As I write, our nation is consumed by COVID-19. It’s the only topic substantively addressed in the media, and related posts of all sorts – from data to rants to irreverent memes – abound on Facebook and Twitter. As testing increases, many results come back negative, some positive. Of those who contract coronavirus, some have no symptoms, many feel horrible for a time but recover in rather short order, and some become seriously ill and even die.
In particular hot-spots, medical personnel are stretched to their limits, and the governors of many states have enacted executive orders limiting freedom of movement to greater or lesser degrees. Most institutional schools are closed, leaving parents to figure out homebound learning on the fly. Workers who can do their jobs via virtual means have been sent home for the duration, computers in hand, but hundreds of thousands of others have been furloughed or laid off, spiking unemployment claims and jeopardizing their financial security. Some who’ve been deemed “essential” and must continue working worry that their health and that of their families may be at risk. Small businesses struggle within narrow profit margins to stay afloat, the stock market has tanked, and Congress recently passed a multi-trillion dollar “rescue” plan. People are either petrified or livid, sometimes both.
Whatever particular emotion any of us may be feeling at any given moment, it’s safe to say that our stress is through the roof. And that stress is undoubtedly putting strain on relationships – between friends and among extended family members, perhaps even between husbands and wives or parents and their children. In times of angst, the default position into which most of us unconsciously fall is a defensive one. We feel backed into a corner by the overwhelming nature of the larger issues from which we can’t run; because we can’t flee, we fight.
It’s hard – though not impossible – to step back and try to see things from another’s point of view. For the sake of relationship, though, it’s worth the effort. Because, whatever the casualties – from the virus itself or all the ancillary damage – we should aim to ensure at the very least that our valuable relationships don’t die during the pandemic.
And thinking in terms of the eight great smarts may help with that endeavor, as it does in so many other ways.

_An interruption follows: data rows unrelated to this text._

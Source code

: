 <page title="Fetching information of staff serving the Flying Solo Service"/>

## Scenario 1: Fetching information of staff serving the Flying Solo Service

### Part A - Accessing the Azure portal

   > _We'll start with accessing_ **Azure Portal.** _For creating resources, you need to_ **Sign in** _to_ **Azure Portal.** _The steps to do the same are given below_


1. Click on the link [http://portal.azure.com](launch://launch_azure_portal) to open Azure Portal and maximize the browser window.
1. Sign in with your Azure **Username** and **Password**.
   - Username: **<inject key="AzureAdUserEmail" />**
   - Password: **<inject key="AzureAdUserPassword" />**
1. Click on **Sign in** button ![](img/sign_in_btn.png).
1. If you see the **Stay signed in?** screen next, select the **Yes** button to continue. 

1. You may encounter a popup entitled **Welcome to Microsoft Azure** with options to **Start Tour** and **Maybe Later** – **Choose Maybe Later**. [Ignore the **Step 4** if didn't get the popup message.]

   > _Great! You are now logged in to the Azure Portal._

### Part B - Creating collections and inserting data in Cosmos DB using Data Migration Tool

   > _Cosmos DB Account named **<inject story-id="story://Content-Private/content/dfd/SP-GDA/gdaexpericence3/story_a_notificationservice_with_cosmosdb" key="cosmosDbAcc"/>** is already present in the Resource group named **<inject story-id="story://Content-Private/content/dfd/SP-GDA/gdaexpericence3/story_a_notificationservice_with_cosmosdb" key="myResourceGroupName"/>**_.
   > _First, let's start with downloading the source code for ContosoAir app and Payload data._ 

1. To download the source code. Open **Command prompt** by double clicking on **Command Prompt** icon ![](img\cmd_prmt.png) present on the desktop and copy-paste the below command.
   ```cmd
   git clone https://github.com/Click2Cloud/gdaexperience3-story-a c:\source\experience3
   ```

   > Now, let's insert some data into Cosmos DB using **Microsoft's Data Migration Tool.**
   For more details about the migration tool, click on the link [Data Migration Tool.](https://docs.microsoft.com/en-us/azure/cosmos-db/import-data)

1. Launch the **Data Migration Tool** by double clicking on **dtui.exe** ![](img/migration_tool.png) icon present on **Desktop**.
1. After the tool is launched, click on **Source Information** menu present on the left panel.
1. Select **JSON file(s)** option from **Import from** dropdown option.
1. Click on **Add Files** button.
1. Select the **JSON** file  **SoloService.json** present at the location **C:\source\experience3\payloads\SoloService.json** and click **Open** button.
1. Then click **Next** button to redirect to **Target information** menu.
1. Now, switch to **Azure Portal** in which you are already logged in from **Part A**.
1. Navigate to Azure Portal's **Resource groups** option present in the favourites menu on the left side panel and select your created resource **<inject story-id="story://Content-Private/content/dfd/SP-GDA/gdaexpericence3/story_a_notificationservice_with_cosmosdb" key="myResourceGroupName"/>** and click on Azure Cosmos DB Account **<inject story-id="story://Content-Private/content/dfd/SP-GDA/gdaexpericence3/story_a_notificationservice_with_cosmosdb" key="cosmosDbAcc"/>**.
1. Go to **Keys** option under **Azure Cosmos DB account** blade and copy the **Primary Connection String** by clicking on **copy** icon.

The different ways in which people are wired impact everything – how they process academic information, to be sure, and also how they react in crisis situations. Just as adapting to a child’s innate intelligence strengths improves his ability to learn his math facts, so, too, accepting that different people have different needs in the midst of our current circumstances can help to salvage relationships.
For example, a people-smart individual will crave time with others to discuss his views and feel secure, while a self-smart person will need to be alone to process what’s happening. The logic-smart will seek data; if they’re also word-smart, they’ll search for articles and research studies, but if they’re picture-smart, they’ll prefer graphs and charts. Body-smart individuals may struggle in very real ways with quarantine because of how it limits their level of physical activity. I’ve even seen nature-smart at play when a friend recently expressed hope that the environment may have a chance to heal as more people stay home.
Rather than becoming angry when a friend or loved one processes matters related to this situation differently than you, can you, instead, choose to take a step back? Can you consider how someone else’s “smarts” differ from yours and accept God’s design in each of you? Will you choose to seek understanding and peace with the ones who should – at all times – matter most to you?